### Problem
Please find all lines in the data that hold the string "showcase" and copy them.

^^^^^^^^

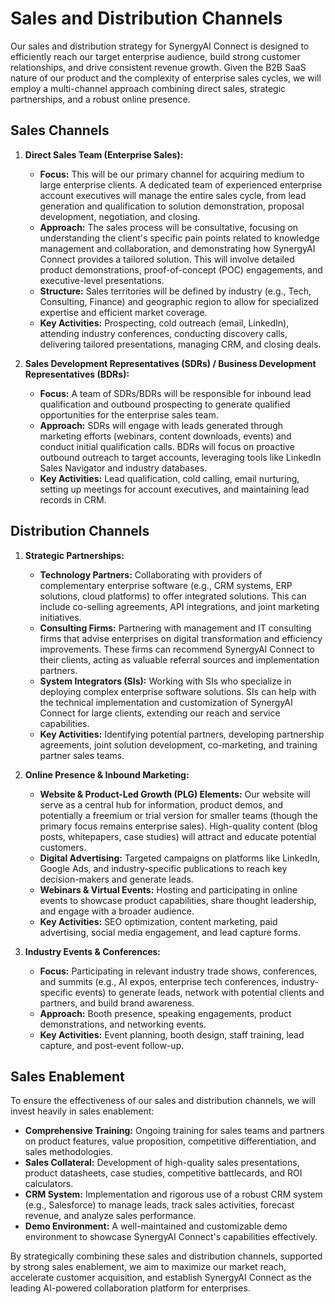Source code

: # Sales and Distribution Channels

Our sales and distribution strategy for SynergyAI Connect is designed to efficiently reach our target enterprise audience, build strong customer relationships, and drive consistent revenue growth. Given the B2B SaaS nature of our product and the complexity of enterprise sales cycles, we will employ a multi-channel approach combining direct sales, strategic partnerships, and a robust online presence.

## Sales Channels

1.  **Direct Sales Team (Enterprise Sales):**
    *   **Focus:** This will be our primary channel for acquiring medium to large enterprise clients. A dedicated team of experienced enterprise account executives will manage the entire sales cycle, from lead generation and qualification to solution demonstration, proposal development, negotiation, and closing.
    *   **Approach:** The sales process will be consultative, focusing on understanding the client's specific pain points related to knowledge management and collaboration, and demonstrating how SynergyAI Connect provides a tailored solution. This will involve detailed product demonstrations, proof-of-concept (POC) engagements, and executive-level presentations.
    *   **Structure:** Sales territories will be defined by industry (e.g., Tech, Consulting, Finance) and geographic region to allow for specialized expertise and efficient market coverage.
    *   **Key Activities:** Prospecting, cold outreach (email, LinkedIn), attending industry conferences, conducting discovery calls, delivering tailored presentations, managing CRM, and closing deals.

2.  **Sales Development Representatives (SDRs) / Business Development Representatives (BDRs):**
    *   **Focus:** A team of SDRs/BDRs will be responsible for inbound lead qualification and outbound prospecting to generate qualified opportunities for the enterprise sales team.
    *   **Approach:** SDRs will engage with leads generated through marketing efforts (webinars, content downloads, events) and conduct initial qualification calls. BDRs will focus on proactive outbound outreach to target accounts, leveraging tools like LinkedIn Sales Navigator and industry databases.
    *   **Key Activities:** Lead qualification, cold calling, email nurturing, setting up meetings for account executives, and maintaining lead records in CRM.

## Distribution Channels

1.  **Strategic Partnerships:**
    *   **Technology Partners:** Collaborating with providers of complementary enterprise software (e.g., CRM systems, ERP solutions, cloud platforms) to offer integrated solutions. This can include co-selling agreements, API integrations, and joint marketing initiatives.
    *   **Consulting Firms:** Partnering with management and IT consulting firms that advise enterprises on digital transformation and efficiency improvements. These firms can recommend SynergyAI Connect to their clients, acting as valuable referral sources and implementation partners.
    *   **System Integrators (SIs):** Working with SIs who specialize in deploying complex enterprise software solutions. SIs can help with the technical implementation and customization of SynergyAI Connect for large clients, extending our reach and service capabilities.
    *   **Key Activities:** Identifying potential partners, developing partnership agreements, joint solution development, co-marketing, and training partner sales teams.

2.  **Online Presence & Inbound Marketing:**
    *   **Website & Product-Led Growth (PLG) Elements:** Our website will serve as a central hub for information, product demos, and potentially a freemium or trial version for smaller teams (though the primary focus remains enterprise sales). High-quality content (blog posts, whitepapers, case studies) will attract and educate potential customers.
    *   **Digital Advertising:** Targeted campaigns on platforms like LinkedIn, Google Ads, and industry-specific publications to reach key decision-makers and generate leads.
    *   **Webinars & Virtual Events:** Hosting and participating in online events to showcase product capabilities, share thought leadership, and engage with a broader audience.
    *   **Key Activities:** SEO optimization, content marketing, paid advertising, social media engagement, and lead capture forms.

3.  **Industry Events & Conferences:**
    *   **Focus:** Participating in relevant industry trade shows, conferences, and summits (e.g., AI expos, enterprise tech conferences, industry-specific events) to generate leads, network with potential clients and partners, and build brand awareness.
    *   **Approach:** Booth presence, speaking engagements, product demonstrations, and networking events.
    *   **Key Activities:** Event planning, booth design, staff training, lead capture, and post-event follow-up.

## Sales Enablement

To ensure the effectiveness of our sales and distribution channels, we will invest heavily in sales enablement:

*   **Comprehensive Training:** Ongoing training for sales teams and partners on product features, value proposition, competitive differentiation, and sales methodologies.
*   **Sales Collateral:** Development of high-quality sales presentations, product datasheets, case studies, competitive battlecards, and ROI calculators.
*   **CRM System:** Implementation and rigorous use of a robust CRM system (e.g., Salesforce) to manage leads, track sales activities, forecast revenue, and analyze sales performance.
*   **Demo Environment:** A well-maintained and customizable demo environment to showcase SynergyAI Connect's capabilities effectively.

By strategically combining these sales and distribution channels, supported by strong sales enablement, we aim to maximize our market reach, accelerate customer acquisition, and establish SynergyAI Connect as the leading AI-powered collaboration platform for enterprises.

^^^^^^^^

### Solution to the exercise
    *   **Webinars & Virtual Events:** Hosting and participating in online events to showcase product capabilities, share thought leadership, and engage with a broader audience.
*   **Demo Environment:** A well-maintained and customizable demo environment to showcase SynergyAI Connect's capabilities effectively.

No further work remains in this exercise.